|“||They have no authority. My orders come from God.||”|
— Fr. Silvano
Not much is revealed about Silvano's early years, other than he was a Catholic priest who was sanctioned by the Vatican to perform exorcisms. He and his colleague, Father Del Toro, both attended Seminary together in Galicia, Spain. Four months before the murders started, Del Toro died of a heart attack, but there were rumors that he was actually murdered. Later, Silvano was contacted by an unknown person whose child was in Galicia when Del Toro died and believed that their "real child" never returned from Galicia. Silvano assured them that he could "rid their child of evil" through an exorcism. Sometime before performing the exorcism, Silvano lobbied the Vatican for diplomatic immunity, but they turned down his request. Instead, he took a mission from the Italian government to help end world hunger, which included him receiving diplomatic immunity. Also, before the first exorcism, Silvano took a sabbatical from the church for "personal reasons". Silvano then began a crusade of exorcisms against the people he held responsible for Del Toro's death.

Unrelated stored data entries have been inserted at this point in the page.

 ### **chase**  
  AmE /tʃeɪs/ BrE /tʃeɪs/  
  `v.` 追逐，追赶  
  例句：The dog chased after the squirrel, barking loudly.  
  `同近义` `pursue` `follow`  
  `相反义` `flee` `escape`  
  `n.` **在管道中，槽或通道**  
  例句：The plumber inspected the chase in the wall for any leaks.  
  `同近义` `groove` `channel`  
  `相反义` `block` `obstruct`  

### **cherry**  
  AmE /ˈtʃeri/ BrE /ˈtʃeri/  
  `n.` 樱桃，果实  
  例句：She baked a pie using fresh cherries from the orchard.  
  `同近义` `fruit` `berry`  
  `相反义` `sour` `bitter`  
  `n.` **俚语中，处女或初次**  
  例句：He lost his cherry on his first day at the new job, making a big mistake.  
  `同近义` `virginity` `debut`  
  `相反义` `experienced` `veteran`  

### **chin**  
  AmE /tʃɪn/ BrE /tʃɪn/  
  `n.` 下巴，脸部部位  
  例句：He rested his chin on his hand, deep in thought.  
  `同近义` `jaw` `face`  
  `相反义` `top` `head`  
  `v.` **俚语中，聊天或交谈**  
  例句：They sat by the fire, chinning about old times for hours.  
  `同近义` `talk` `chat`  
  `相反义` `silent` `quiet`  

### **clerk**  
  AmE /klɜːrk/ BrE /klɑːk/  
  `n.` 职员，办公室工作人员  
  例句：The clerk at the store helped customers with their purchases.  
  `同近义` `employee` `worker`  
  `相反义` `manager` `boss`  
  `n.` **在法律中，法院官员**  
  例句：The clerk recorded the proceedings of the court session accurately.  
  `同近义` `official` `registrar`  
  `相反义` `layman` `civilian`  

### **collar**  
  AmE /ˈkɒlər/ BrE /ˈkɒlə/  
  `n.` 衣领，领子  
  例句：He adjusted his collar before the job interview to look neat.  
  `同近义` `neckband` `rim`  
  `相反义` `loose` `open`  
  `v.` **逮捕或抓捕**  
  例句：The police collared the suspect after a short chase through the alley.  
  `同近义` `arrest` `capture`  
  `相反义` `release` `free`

In the episode, Silvano is first seen performing an exorcism on an unknown man who is thrashing and screaming wildly. It is then learned that Prentiss' childhood friend, Matthew Benton, had died of a heart attack during an earlier exorcism. He and two others had been in Galicia, Spain at the same time as Father Silvano. Later, in a small, dark room, with a single bed, one small window, and a sink, Silvano sits on the bed and stares at the photograph of a young man. After a moment, he holds the photo to the candle's flame and watches as it burns, remembering the screams. After investigating the previous murders, the BAU is able to get the name of the exorcist, Silvano, and discover that he is staying at a local hospital. This conclusion was drawn from Father James' statement that an exorcist would seek medical care after performing so many exorcisms because the procedure is very taxing on the mind and body.

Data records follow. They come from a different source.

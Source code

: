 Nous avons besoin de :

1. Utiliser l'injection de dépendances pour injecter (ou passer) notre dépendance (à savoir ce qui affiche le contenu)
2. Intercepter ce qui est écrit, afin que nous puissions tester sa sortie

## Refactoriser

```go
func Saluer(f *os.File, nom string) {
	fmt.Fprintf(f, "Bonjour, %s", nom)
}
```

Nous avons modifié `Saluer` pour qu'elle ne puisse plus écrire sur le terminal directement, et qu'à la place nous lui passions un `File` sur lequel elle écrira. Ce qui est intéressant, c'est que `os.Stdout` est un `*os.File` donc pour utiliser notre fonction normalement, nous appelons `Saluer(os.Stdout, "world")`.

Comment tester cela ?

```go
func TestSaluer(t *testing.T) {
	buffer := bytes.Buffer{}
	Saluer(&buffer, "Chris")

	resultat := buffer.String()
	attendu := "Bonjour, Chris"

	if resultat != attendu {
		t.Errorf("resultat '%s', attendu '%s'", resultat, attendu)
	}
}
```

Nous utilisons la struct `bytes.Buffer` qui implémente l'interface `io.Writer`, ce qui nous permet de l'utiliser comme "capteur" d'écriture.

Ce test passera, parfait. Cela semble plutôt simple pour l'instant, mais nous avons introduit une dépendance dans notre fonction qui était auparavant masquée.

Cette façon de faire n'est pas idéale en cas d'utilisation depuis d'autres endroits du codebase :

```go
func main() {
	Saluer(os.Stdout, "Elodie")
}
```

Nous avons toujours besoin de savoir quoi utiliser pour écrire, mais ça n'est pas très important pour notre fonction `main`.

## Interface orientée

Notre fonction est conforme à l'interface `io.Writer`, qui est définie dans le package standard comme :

Later, Silvano is seen confronting Patrick Cavanaugh, insisting that he is possessed and in need of an exorcism. The priest rises to confront Patrick, the man from the photograph, holding the crucifix firmly before him. Patrick demands that he leave his house as Silvano intones that he is casting out an unclean spirit. Then, two young priests and another man drag Patrick, screaming, from the room. Silvano is later confronted at the hospital. While dressing, he tells Prentiss to look in the top drawer of the end table in Italian; according to the paperwork Reid found, Silvano has diplomatic immunity, meaning the FBI cannot touch him. Later, John Cooley opens the door of his home and is confronted by Silvano. Cooley tells him that the authorities are going to stop him, but the priest calmly responds that they cannot, as he has been ordained by God. John continues to argue, telling the priest to leave his home, but he is grabbed by Silvano's accomplices. The BAU finally catch up with Silvano just before he can kill Cooley. Hotch had spoken to the Italian Consulate in an attempt to revoke Silvano's immunity, and the Consulate agreed, allowing the agents to arrest him. Silvano has walked away in cuffs and is presumably extradited back to Italy, possibly to Vatican authorities.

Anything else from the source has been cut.